Sexual harassment workgroup recommends new independent office to investigate misconduct
Following eight months of meetings, a workgroup on the prevention of sexual harassment in the Washington state House is recommending the formation of an independent office where victims could report misconduct.
The recommendation is part of a package of suggested reforms forwarded this week to House leaders for their consideration. The workgroup is also recommending that the House:
*Adopt a new code of conduct that all House members and staff would be required to sign, and lobbyists would have to sign to be in good standing with the state's Public Disclosure Commission.
*Require mandatory training for House members and staff on the code of conduct, respectful workplace policy and avenues for reporting harassment.
*Require an additional five hours of "elective" respectful workplace training per year on topics such as peer-to-peer counseling and bystander training.
*Create a training advisory committee to develop and approve trainings.
In a letter to House leadership, members of the workgroup wrote, "We hope that these recommendations will foster a safe and respectful environment for the entire legislative community."
The letter notes that while the recommendations have the "general consensus" of the full workgroup, two unnamed members are concerned "about the liability, logistics and costs" of creating a separate independent reporting entity.
The workgroup included members of the House administration, state lawmakers from both parties, partisan and nonpartisan legislative staff and lobbyists. One of those lobbyists, Rebecca Johnson, praised the recommendations as representing the "best thinking" of the workgroup. She said she's especially pleased about the proposal for an independent place to report harassment.
"The goal of the independent resource is to have an expert that's outside of the institutional structures that someone can safely go to and say, 'I'd like to share my experience confidentially,'" Johnson said.
Johnson also said the code of conduct could help establish a "shared understanding of what's acceptable and what's appropriate on campus."
Last fall, Johnson spearheaded a "Stand With Us" letter that was ultimately signed by more than 200 women. The letter called on Legislative leadership to lead a change in the culture at the Capitol. Subsequently, Johnson and others proposed the idea of a "safe, neutral place" to report misconduct.
Those efforts followed reporting by the public radio Northwest News Network and The News Tribune that revealed a climate at the Capitol where women said overt sexual harassment was rare, but unwanted attention and unnecessary touching were common.
Johnson said female lobbyists, in particular, were vulnerable because of the unique position lobbyists occupy in the Legislative environment.

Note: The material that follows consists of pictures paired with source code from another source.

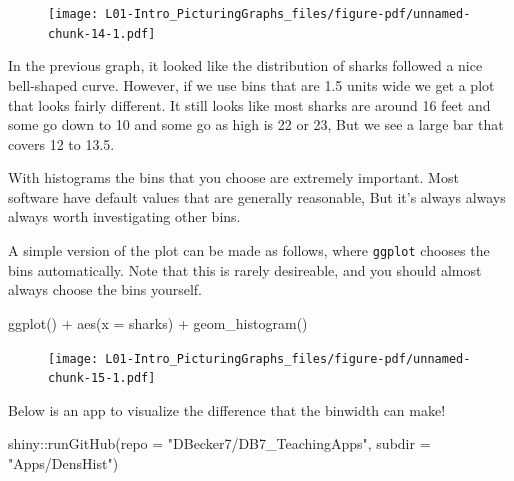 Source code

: \documentclass[
  letterpaper,
  DIV=11,
  numbers=noendperiod,
  oneside]{scrreprt}
\newenvironment{Shaded}{\begin{snugshade}}{\end{snugshade}}
\newcommand{\AttributeTok}[1]{\textcolor[rgb]{0.40,0.45,0.13}{#1}}
\newcommand{\FunctionTok}[1]{\textcolor[rgb]{0.28,0.35,0.67}{#1}}
\newcommand{\NormalTok}[1]{\textcolor[rgb]{0.00,0.23,0.31}{#1}}
\newcommand{\SpecialCharTok}[1]{\textcolor[rgb]{0.37,0.37,0.37}{#1}}
\newcommand{\StringTok}[1]{\textcolor[rgb]{0.13,0.47,0.30}{#1}}
\begin{document}
\begin{figure}[H]

{\centering \texttt{[image: L01-Intro\_PicturingGraphs\_files/figure-pdf/unnamed-chunk-14-1.pdf]}

}

\end{figure}

In the previous graph, it looked like the distribution of sharks
followed a nice bell-shaped curve. However, if we use bins that are 1.5
units wide we get a plot that looks fairly different. It still looks
like most sharks are around 16 feet and some go down to 10 and some go
as high is 22 or 23, But we see a large bar that covers 12 to 13.5.

With histograms the bins that you choose are extremely important. Most
software have default values that are generally reasonable, But it's
always always always worth investigating other bins.

A simple version of the plot can be made as follows, where
\texttt{ggplot} chooses the bins automatically. Note that this is rarely
desireable, and you should almost always choose the bins yourself.

\begin{Shaded}
\begin{Highlighting}[]
\FunctionTok{ggplot}\NormalTok{() }\SpecialCharTok{+} 
    \FunctionTok{aes}\NormalTok{(}\AttributeTok{x =}\NormalTok{ sharks) }\SpecialCharTok{+}
    \FunctionTok{geom\_histogram}\NormalTok{()}
\end{Highlighting}
\end{Shaded}

\begin{figure}[H]

{\centering \texttt{[image: L01-Intro\_PicturingGraphs\_files/figure-pdf/unnamed-chunk-15-1.pdf]}

}

\end{figure}

Below is an app to visualize the difference that the binwidth can make!

\begin{Shaded}
\begin{Highlighting}[]
\NormalTok{shiny}\SpecialCharTok{::}\FunctionTok{runGitHub}\NormalTok{(}\AttributeTok{repo =} \StringTok{"DBecker7/DB7\_TeachingApps"}\NormalTok{, }
    \AttributeTok{subdir =} \StringTok{"Apps/DensHist"}\NormalTok{)}
\end{Highlighting}
\end{Shaded}
\end{document}
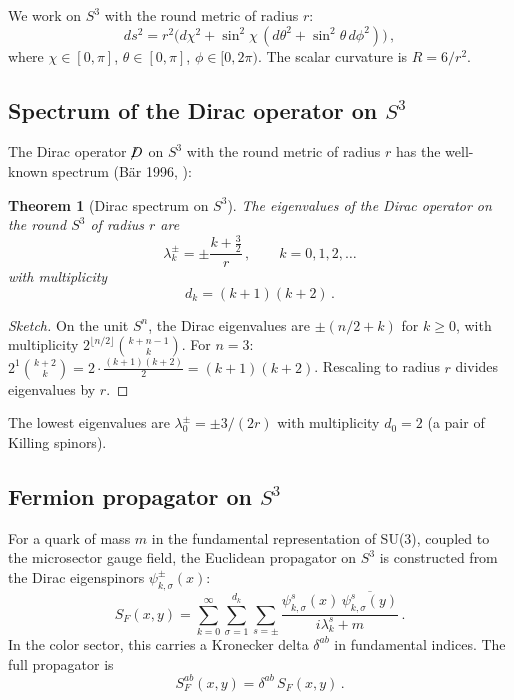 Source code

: \documentclass[11pt,a4paper]{article}
\newcommand{\Slashed}[1]{\!\not\!{#1}}
\newtheorem{theorem}{Theorem}
\theoremstyle{definition}
\theoremstyle{remark}
\begin{document}
We work on $S^3$ with the round metric of radius $r$:
\begin{equation}\label{eq:S3metric}
ds^2 = r^2\bigl(d\chi^2 + \sin^2\chi\,(d\theta^2 + \sin^2\theta\,d\phi^2)\bigr)\,,
\end{equation}
where $\chi \in [0,\pi]$, $\theta \in [0,\pi]$, $\phi \in [0,2\pi)$.
The scalar curvature is $R = 6/r^2$.

\subsection{Spectrum of the Dirac operator on $S^3$}
\label{sec:dirac-spectrum}

The Dirac operator $\Slashed{D}$ on $S^3$ with the round metric of
radius $r$ has the well-known spectrum (B\"ar 1996,
\cite{Bar1996}):

\begin{theorem}[Dirac spectrum on $S^3$]\label{thm:dirac-spectrum}
The eigenvalues of the Dirac operator on the round $S^3$ of radius $r$ are
\begin{equation}\label{eq:dirac-eigenvalues}
\lambda_k^{\pm} = \pm\frac{k + \tfrac{3}{2}}{r}\,,\qquad k = 0, 1, 2, \ldots
\end{equation}
with multiplicity
\begin{equation}\label{eq:dirac-mult}
d_k = (k+1)(k+2)\,.
\end{equation}
\end{theorem}

\begin{proof}[Sketch]
On the unit $S^n$, the Dirac eigenvalues are $\pm(n/2 + k)$ for
$k \geq 0$, with multiplicity $2^{\lfloor n/2 \rfloor}\binom{k+n-1}{k}$.
For $n = 3$: $2^1 \binom{k+2}{k} = 2\cdot\frac{(k+1)(k+2)}{2} = (k+1)(k+2)$.
Rescaling to radius $r$ divides eigenvalues by $r$.
\end{proof}

The lowest eigenvalues are $\lambda_0^{\pm} = \pm 3/(2r)$ with
multiplicity $d_0 = 2$ (a pair of Killing spinors).

\subsection{Fermion propagator on $S^3$}
\label{sec:fermion-prop}

For a quark of mass $m$ in the fundamental representation of SU(3),
coupled to the microsector gauge field, the Euclidean propagator on $S^3$
is constructed from the Dirac eigenspinors $\psi_{k,\sigma}^{\pm}(x)$:
\begin{equation}\label{eq:fermion-prop}
S_F(x,y) = \sum_{k=0}^{\infty}\sum_{\sigma=1}^{d_k}\sum_{s=\pm}
\frac{\psi_{k,\sigma}^{s}(x)\,\overline{\psi_{k,\sigma}^{s}(y)}}
{i\lambda_k^s + m}\,.
\end{equation}
In the color sector, this carries a Kronecker delta $\delta^{ab}$
in fundamental indices.  The full propagator is
\begin{equation}
S_F^{ab}(x,y) = \delta^{ab}\,S_F(x,y)\,.
\end{equation}
\end{document}
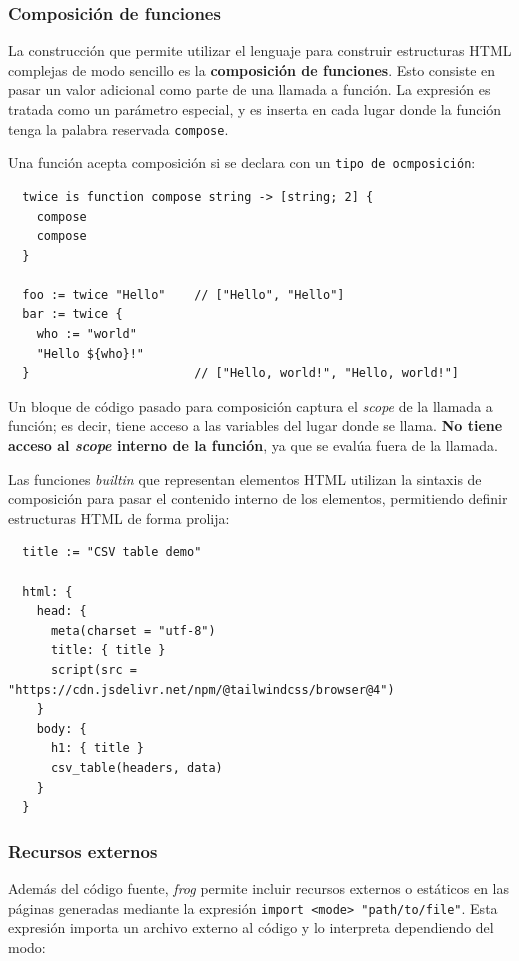 \subsubsection{Composición de funciones}

La construcción que permite utilizar el lenguaje para construir estructuras HTML complejas de modo sencillo es la \textbf{composición de funciones}. Esto consiste en pasar un valor adicional como parte de una llamada a función. La expresión es tratada como un parámetro especial, y es inserta en cada lugar donde la función tenga la palabra reservada \texttt{compose}.

Una función acepta composición si se declara con un \texttt{tipo de ocmposición}:

\small
\begin{verbatim}
  twice is function compose string -> [string; 2] {
    compose
    compose
  }

  foo := twice "Hello"    // ["Hello", "Hello"]
  bar := twice {
    who := "world"
    "Hello ${who}!"
  }                       // ["Hello, world!", "Hello, world!"]
\end{verbatim}
\normalsize

Un bloque de código pasado para composición captura el \textit{scope} de la llamada a función; es decir, tiene acceso a las variables del lugar donde se llama. \textbf{No tiene acceso al \textit{scope} interno de la función}, ya que se evalúa fuera de la llamada.

Las funciones \textit{builtin} que representan elementos HTML utilizan la sintaxis de composición para pasar el contenido interno de los elementos, permitiendo definir estructuras HTML de forma prolija:

\small
\begin{verbatim}
  title := "CSV table demo"

  html: {
    head: {
      meta(charset = "utf-8")
      title: { title }
      script(src = "https://cdn.jsdelivr.net/npm/@tailwindcss/browser@4")
    }
    body: {
      h1: { title }
      csv_table(headers, data)
    }
  }
\end{verbatim}
\normalsize

\subsubsection{Recursos externos}

Además del código fuente, \textit{frog} permite incluir recursos externos o estáticos en las páginas generadas mediante la expresión \texttt{import <mode> "path/to/file"}. Esta expresión importa un archivo externo al código y lo interpreta dependiendo del modo:

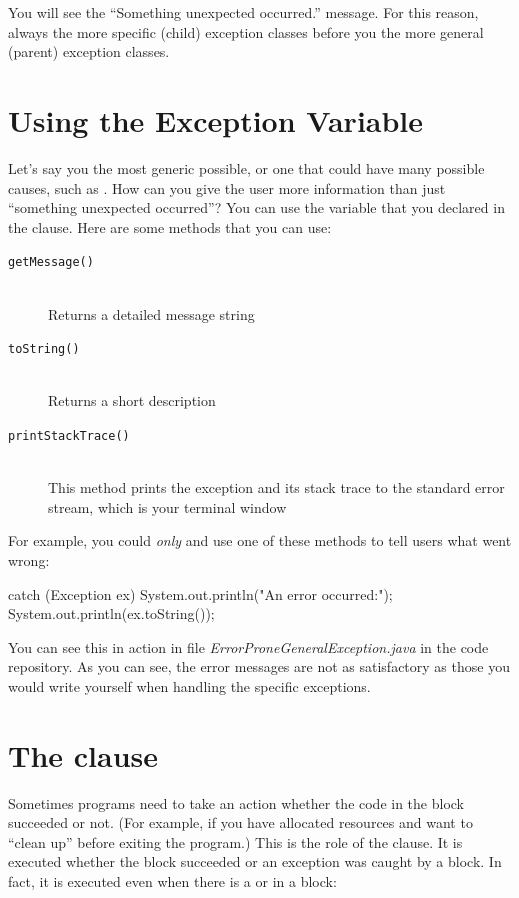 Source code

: You will see the ``Something unexpected occurred.'' message.  For this reason, always  the more specific (child) exception classes before you  the more general (parent) exception classes.

\section{Using the Exception Variable}
Let's say you  the most generic  possible, or one that could have many possible causes, such as . How can you give the user more information than just ``something unexpected occurred''? You can use the variable that you declared in the  clause. Here are some methods that you can use\footnotemark:


\begin{description}
  \item[\texttt{getMessage()}] \hfill \\ Returns a detailed message string
  \item[\texttt{toString()}] \hfill \\ Returns a short description
  \item[\texttt{printStackTrace()}] \hfill \\ This  method prints the exception and its stack trace to the standard error stream, which is your terminal window
\end{description}

For example, you could  {\em only}  and use one of these methods to tell users what went wrong:

\begin{code}
catch (Exception ex) {
    System.out.println("An error occurred:");
    System.out.println(ex.toString());
}
\end{code}

You can see this in action in file {\it ErrorProneGeneralException.java} in the code repository. As you can see, the error messages are not as satisfactory as those you would write yourself when handling the specific exceptions.

\section{The  clause}
Sometimes programs need to take an action whether the code in the  block succeeded or not. (For example, if you have allocated resources and want to ``clean up'' before exiting the program.) This is the role of the  clause. It is executed whether the  block succeeded or an exception was caught by a  block. In fact, it is executed even when there is a  or  in a block:


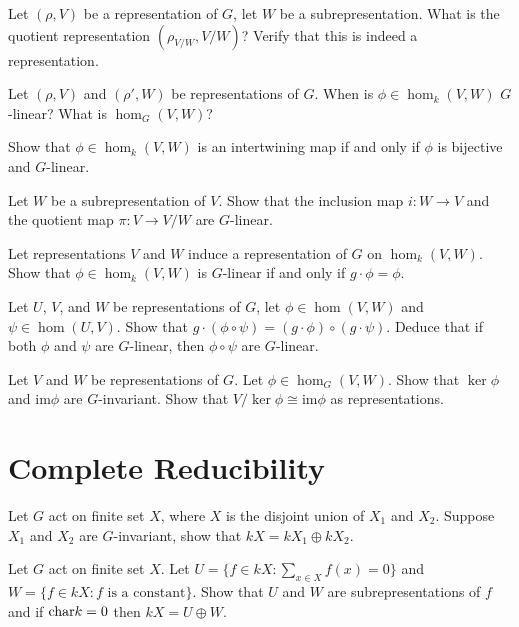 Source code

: \begin{question}{6}
	Let $(\rho,V)$ be a representation of $G$, let $W$ be a subrepresentation. What is the quotient representation $(\rho_{V/W}, V/W)$? Verify that this is indeed a representation.
	
	Let $(\rho,V)$ and $(\rho', W)$ be representations of $G$.  When is $\phi \in \hom_k(V,W)$ $G$-linear? What is $\hom_G(V,W)$?
	
	Show that $\phi \in \hom_k(V,W)$ is an intertwining map if and only if $\phi$ is bijective and $G$-linear.
	
	Let $W$ be a subrepresentation of $V$. Show that the inclusion map $i : W \rightarrow V$ and the quotient map $\pi : V \rightarrow V/W$ are $G$-linear.
	
	Let representations $V$ and $W$ induce a representation of $G$ on $\hom_k(V,W)$. Show that $\phi \in \hom_k(V,W)$ is $G$-linear if and only if $g \cdot \phi = \phi$.
\end{question}

\begin{question}{7}
	Let $U$, $V$, and $W$ be representations of $G$, let $\phi \in \hom(V,W)$ and $\psi \in \hom(U,V)$. Show that $g \cdot (\phi \circ \psi) = (g \cdot \phi) \circ (g \cdot \psi)$. Deduce that if both $\phi$ and $\psi$ are $G$-linear, then $\phi \circ \psi$ are $G$-linear.
\end{question}

\begin{question}{8}
	Let $V$ and $W$ be representations of $G$. Let $\phi \in \hom_G(V,W)$. Show that $\ker \phi$ and $\text{im} \phi$ are $G$-invariant. Show that $V/\ker \phi \cong \text{im}\phi$ as representations.
\end{question}

\section{Complete Reducibility}
\begin{question}{9}
	Let $G$ act on finite set $X$, where $X$ is the disjoint union of $X_1$ and $X_2$. Suppose $X_1$ and $X_2$ are $G$-invariant, show that $kX = kX_1 \oplus kX_2$.
	
	Let $G$ act on finite set $X$. Let $U = \{f\in kX: \sum_{x\in X} f(x) = 0\}$ and $W=\{f\in kX: f \text{ is a constant}\}$. Show that $U$ and $W$ are subrepresentations of $f$ and if $\text{char} k = 0$ then $kX = U \oplus W$.
\end{question}

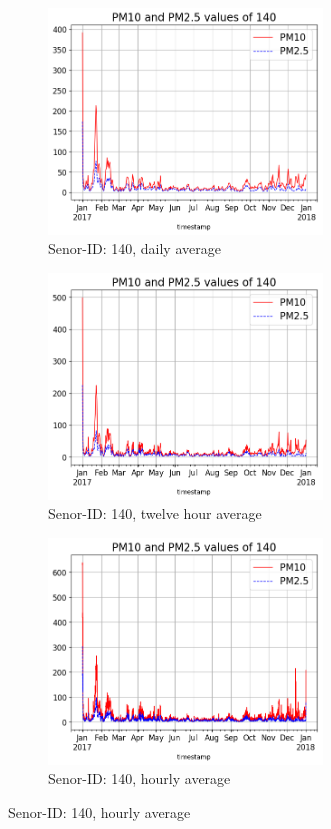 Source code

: \documentclass[12pt,a4paper,twoside]{scrartcl}
\numberwithin{equation}{section}
\begin{document}
\begin{figure}[H]
  \centering
  \begin{subfigure}[t]{0.32\textwidth}
    \includegraphics[width=\textwidth,height=6cm]{figures/plots_1d/140_plot}%
    \caption{Senor-ID: 140, daily average}
  \end{subfigure}
  \begin{subfigure}[t]{0.32\textwidth}
    \includegraphics[width=\textwidth,height=6cm]{figures/plots_12h/140_plot}%
    \caption{Senor-ID: 140, twelve hour average}
  \end{subfigure}
  \begin{subfigure}[t]{0.32\textwidth}
    \includegraphics[width=\textwidth,height=6cm]{figures/plots_1h/140_plot}%
    \caption{Senor-ID: 140, hourly average}
  \end{subfigure}


\end{figure}
\end{document}
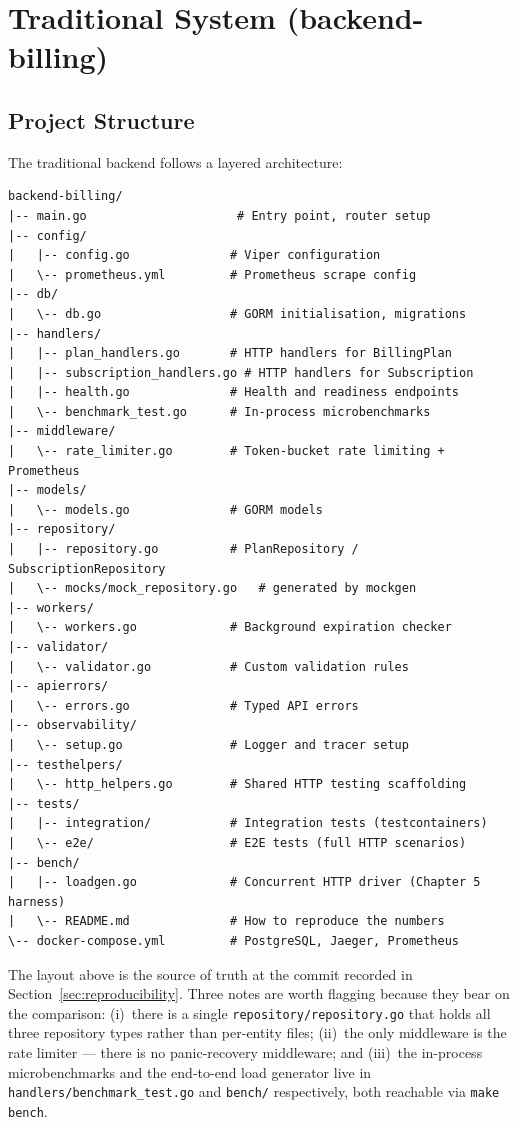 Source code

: \section{Traditional System (backend-billing)}

\subsection{Project Structure}

The traditional backend follows a layered architecture:

\begin{lstlisting}[caption={backend-billing project structure}, label={lst:backend-structure}]
backend-billing/
|-- main.go                     # Entry point, router setup
|-- config/
|   |-- config.go              # Viper configuration
|   \-- prometheus.yml         # Prometheus scrape config
|-- db/
|   \-- db.go                  # GORM initialisation, migrations
|-- handlers/
|   |-- plan_handlers.go       # HTTP handlers for BillingPlan
|   |-- subscription_handlers.go # HTTP handlers for Subscription
|   |-- health.go              # Health and readiness endpoints
|   \-- benchmark_test.go      # In-process microbenchmarks
|-- middleware/
|   \-- rate_limiter.go        # Token-bucket rate limiting + Prometheus
|-- models/
|   \-- models.go              # GORM models
|-- repository/
|   |-- repository.go          # PlanRepository / SubscriptionRepository
|   \-- mocks/mock_repository.go   # generated by mockgen
|-- workers/
|   \-- workers.go             # Background expiration checker
|-- validator/
|   \-- validator.go           # Custom validation rules
|-- apierrors/
|   \-- errors.go              # Typed API errors
|-- observability/
|   \-- setup.go               # Logger and tracer setup
|-- testhelpers/
|   \-- http_helpers.go        # Shared HTTP testing scaffolding
|-- tests/
|   |-- integration/           # Integration tests (testcontainers)
|   \-- e2e/                   # E2E tests (full HTTP scenarios)
|-- bench/
|   |-- loadgen.go             # Concurrent HTTP driver (Chapter 5 harness)
|   \-- README.md              # How to reproduce the numbers
\-- docker-compose.yml         # PostgreSQL, Jaeger, Prometheus
\end{lstlisting}

The layout above is the source of truth at the commit recorded in Section~\ref{sec:reproducibility}. Three notes are worth flagging because they bear on the comparison: (i)~there is a single \texttt{repository/repository.go} that holds all three repository types rather than per-entity files; (ii)~the only middleware is the rate limiter --- there is no panic-recovery middleware; and (iii)~the in-process microbenchmarks and the end-to-end load generator live in \texttt{handlers/benchmark\_test.go} and \texttt{bench/} respectively, both reachable via \texttt{make bench}.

"In the past, I feel like we've fallen into a gray area because we're not employees, so we're not protected in that traditional way," Johnson said.
Legislative staffers also noted that the House and Senate lack traditional human resources departments.
Adoption of the recommendations will require the approval of House leadership. Some of the changes will likely require a change in law, such as the creation of the independent investigative office. Until that office is formally created, the workgroup is recommending the House contract out that role for the start of the 2019 session which begins in January.
House leaders were still reviewing the recommendations Friday and were not immediately available to comment. However, Democratic state Rep. Nicole Macri of Seattle, who served on the workgroup, said she was confident leadership would take the recommendations seriously.
"There is broad, bipartisan support for changing the culture around sexual harassment," Macri said. She added that there's been an "acknowledgment that we do have a dysfunctional culture in the Washington state Legislature and that we need to take deliberate steps to change that and we are committed to doing that."
Republican state Rep. Gina Mosbrucker of Goldendale, who also served on the workgroup, said the participants "did an exceptional job on a really difficult topic." She said the key to the success of the independent office is that it's viewed as a place that's truly neutral. "[We were] trying to find that neutral place and this was the best solution that we could come up," Mosbrucker said.
One of the challenges ahead will be aligning the policies and procedures between the House and Senate, which, on most matters, operate independently of each other.
In July, the Senate's bipartisan Facilities and Operations Committee voted to create a new human resources officer position to investigate complaints of harassment and other workplace misconduct. That position was one of several recommendations that grew out of a separate Senate respectful workplace taskforce that started meeting last January. The Senate is still in the process of hiring that position.
Since then, the Senate has convened a separate workgroup to develop a code of conduct for the Senate. That group includes lobbyists and is scheduled to submit its recommendations later this month. Both the House and Senate have expressed an interest in ultimately harmonizing their codes of conduct into one universal policy.
To that end, the House workgroup is proposing the creation of an advisory board to work with the Senate to align their new codes of conduct and to ensure the House's proposed new independent resource office serves the entire Legislative community.
Since last year, three Washington state lawmakers have either lost re-election or announced their resignation in the wake of #MeToo-related accusations.